Connu sous le nom d’Henri Alleg, qu’il avait pris lors de son passage dans la clandestinité pendant la guerre d’Algérie, Harry Salem est mort le 17 juillet en région parisienne trois jours avant son quatre-vingt douzième anniversaire. Dans son livre La Question qui reste un document majeur sur la torture, il avait témoigné sur les sévices qu’il avait subis, en 1957, entre les mains des parachutistes français.

Il faut imaginer la scène : Alleg recroquevillé contre le mur, à moitié groggy. Le para a fait le "boulot" : gégène, étouffement par l’eau, brûlures... L’équipe des "spécialistes" lui a balancé une rafale de grossièretés : "On te niquera la gueule " ; de menaces : "On va faire parler ta femme", "Tes enfants arrivent de Paris". Il répond calmement : "Vous pouvez revenir avec votre magnéto [générateur d’électricité], je vous attends : je n’ai pas peur de vous."

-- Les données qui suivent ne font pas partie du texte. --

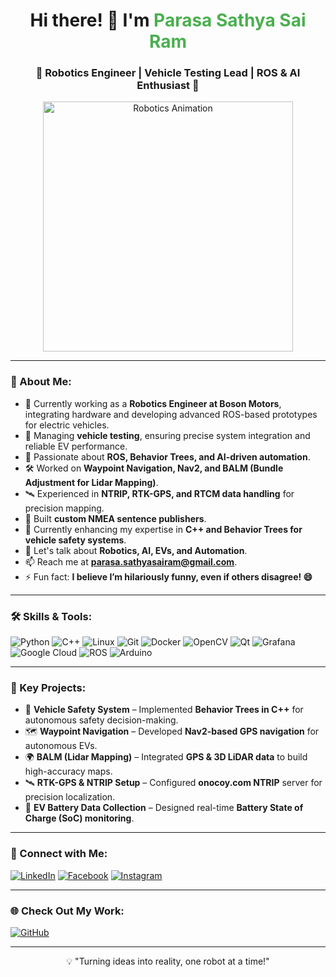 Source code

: <h1 align="center">Hi there! 👋 I'm <span style="color: #4CAF50;">Parasa Sathya Sai Ram</span></h1>
<h3 align="center">🚀 Robotics Engineer | Vehicle Testing Lead | ROS & AI Enthusiast 🤖</h3>

<p align="center">
  <img src="https://media.giphy.com/media/13HgwGsXF0aiGY/giphy.gif" width="400" alt="Robotics Animation">
</p>

---

### 🌟 About Me:
- 🔭 Currently working as a **Robotics Engineer at Boson Motors**, integrating hardware and developing advanced ROS-based prototypes for electric vehicles.
- 🚗 Managing **vehicle testing**, ensuring precise system integration and reliable EV performance.
- 🤖 Passionate about **ROS, Behavior Trees, and AI-driven automation**.
- 🛠️ Worked on **Waypoint Navigation, Nav2, and BALM (Bundle Adjustment for Lidar Mapping)**.
- 🛰️ Experienced in **NTRIP, RTK-GPS, and RTCM data handling** for precision mapping.
- 📡 Built **custom NMEA sentence publishers**.
- 🌱 Currently enhancing my expertise in **C++ and Behavior Trees for vehicle safety systems**.
- 💬 Let's talk about **Robotics, AI, EVs, and Automation**.
- 📫 Reach me at **[parasa.sathyasairam@gmail.com](mailto:parasa.sathyasairam@gmail.com)**.
- ⚡ Fun fact: **I believe I’m hilariously funny, even if others disagree! 😄**

---

### 🛠️ Skills & Tools:
<p align="left">
  <img src="https://img.icons8.com/color/48/000000/python--v1.png" alt="Python">
  <img src="https://img.icons8.com/color/48/000000/c-plus-plus-logo.png" alt="C++">
  <img src="https://img.icons8.com/color/48/000000/linux.png" alt="Linux">
  <img src="https://img.icons8.com/color/48/000000/git.png" alt="Git">
  <img src="https://img.icons8.com/color/48/000000/docker.png" alt="Docker">
  <img src="https://img.icons8.com/color/48/000000/opencv.png" alt="OpenCV">
  <img src="https://github.com/user-attachments/assets/70cee24c-0745-44f2-860b-fb8e7aa3dec7" alt="Qt">
  <img src="https://avatars.githubusercontent.com/u/7195757?s=48&v=4" alt="Grafana">
  <img src="https://img.icons8.com/color/48/000000/google-cloud.png" alt="Google Cloud">
  <img src="https://avatars.githubusercontent.com/u/547448?s=48&v=4" alt="ROS">
  <img src="https://img.icons8.com/color/48/000000/arduino.png" alt="Arduino">
</p>

---

### 📌 Key Projects:
- 🚀 **Vehicle Safety System** – Implemented **Behavior Trees in C++** for autonomous safety decision-making.
- 🗺️ **Waypoint Navigation** – Developed **Nav2-based GPS navigation** for autonomous EVs.
- 🌍 **BALM (Lidar Mapping)** – Integrated **GPS & 3D LiDAR data** to build high-accuracy maps.
- 🛰️ **RTK-GPS & NTRIP Setup** – Configured **onocoy.com NTRIP** server for precision localization.
- 🔌 **EV Battery Data Collection** – Designed real-time **Battery State of Charge (SoC) monitoring**.

---

### 📌 Connect with Me:
<p align="left">
  <a href="https://linkedin.com/in/parasa-sathya-sai-ram-8989851a3" target="_blank"><img src="https://img.shields.io/badge/LinkedIn-%230077B5.svg?style=for-the-badge&logo=linkedin&logoColor=white" alt="LinkedIn"></a>
  <a href="https://fb.com/parasa.sathyasairam" target="_blank"><img src="https://img.shields.io/badge/Facebook-%231877F2.svg?style=for-the-badge&logo=facebook&logoColor=white" alt="Facebook"></a>
  <a href="https://instagram.com/parasa.sathyasairam" target="_blank"><img src="https://img.shields.io/badge/Instagram-%23E4405F.svg?style=for-the-badge&logo=instagram&logoColor=white" alt="Instagram"></a>
</p>

---

### 🌐 Check Out My Work:
<p align="left">
  <a href="https://github.com/ParasaSathya" target="_blank"><img src="https://img.shields.io/badge/GitHub-%2312100E.svg?style=for-the-badge&logo=github&logoColor=white" alt="GitHub"></a>
</p>

---

<p align="center">💡 "Turning ideas into reality, one robot at a time!"</p>
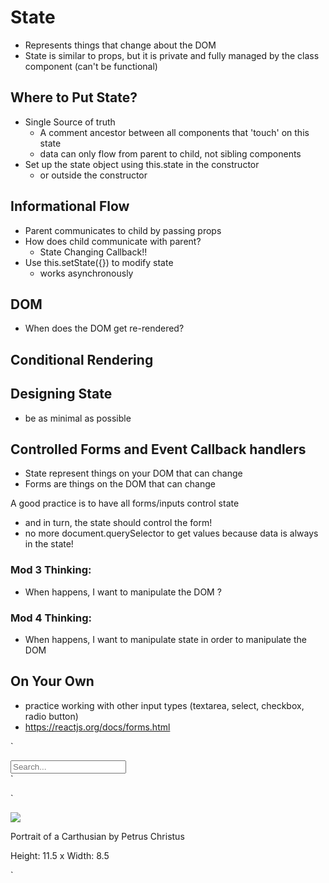 # State
- Represents things that change about the DOM
- State is similar to props, but it is private and fully managed by the class component (can't be functional)

## Where to Put State?
- Single Source of truth
	- A comment ancestor between all components that 'touch' on this state
	- data can only flow from parent to child, not sibling components
- Set up the state object using this.state in the constructor
	- or outside the constructor

## Informational Flow
- Parent communicates to child by passing props
- How does child communicate with parent?
	- State Changing Callback!!
- Use this.setState({}) to modify state
  - works asynchronously

## DOM
- When does the DOM get re-rendered?

## Conditional Rendering



## Designing State
- be as minimal as possible 

## Controlled Forms and Event Callback handlers
- State represent things on your DOM that can change
- Forms are things on the DOM that can change

A good practice is to have all forms/inputs control state
 - and in turn, the state should control the form!
 - no more document.querySelector to get values because data is always in the state!


### Mod 3 Thinking:
 - When <some event> happens, I want to manipulate the DOM <how>?

### Mod 4 Thinking:
 - When <some event> happens, I want to manipulate state in order to manipulate the DOM



## On Your Own
- practice working with other input types (textarea, select, checkbox, radio button)
- https://reactjs.org/docs/forms.html















`<div className="right menu">
  <div className="item">
    <input className="ui search" placeholder="Search..." />
  </div>
</div>`




`<div class="ui card">
	<div>
		<img src="https://d32dm0rphc51dk.cloudfront.net/pVc7CubFzVlPhbErTAqyYg/medium.jpg">
	</div>
	<p>Portrait of a Carthusian by Petrus Christus</p>
	<p>Height: 11.5 x Width: 8.5</p>
</div>`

On est en juin 1957, à El Biar, un quartier d’Alger, dans un immeuble désaffecté transformé en centre de tortures. La guerre d’Algérie bat son plein d’horreurs. Moins on la nomme par son nom – il faudra attendre 1999 pour cela – plus la sauvagerie se donne libre cours et déborde parfois d’un camp sur l’autre.

DIRECTEUR D’"ALGER RÉPUBLICAIN" 

La réplique lancée au soldat devenu bourreau n’est pas une bravade. Journaliste depuis 1950, Alleg connaît son Algérie où depuis longtemps, selon les mœurs coloniales, on torture dans les commissariats et les gendarmeries jusqu’à de petits délinquants qui ne veulent pas "avouer". A l’automne 1955, un an après le déclenchement de l’insurrection le 1er novembre 1954, il plonge dans la clandestinité quand le quotidien Alger républicain, dont il est le directeur, est interdit et le Parti Communiste Algérien (PCA), dont il est membre, dissous.

Le 12 juin 1957, les parachutistes l’attendent au domicile de Maurice Audin. Celui-ci, jeune assistant en mathématiques, lui aussi militant du PCA, a été arrêté. Il mourra le 21 juin, sous la torture. Le scandale de sa "disparition" aura vraisemblablement sauvé du pire son camarade.

Rien, hormis un mental d’acier qui apparaîtra au fil des épreuves, ne prédisposait Henri Alleg à devenir un héros, un mot qui n’était pas dans son vocabulaire. Parmi les nombreux ouvrages qu’il a écrits, deux sont de nature très différente mais se complètent admirablement : La Question (Editions de Minuit, 1958), le plus connu, et Mémoire algérienne, plus récent (Stock 2005). Le premier est un récit circonstancié écrit à la prison Barberousse d’Alger, où il a été transféré après son "séjour" à El Biar en juin 1957.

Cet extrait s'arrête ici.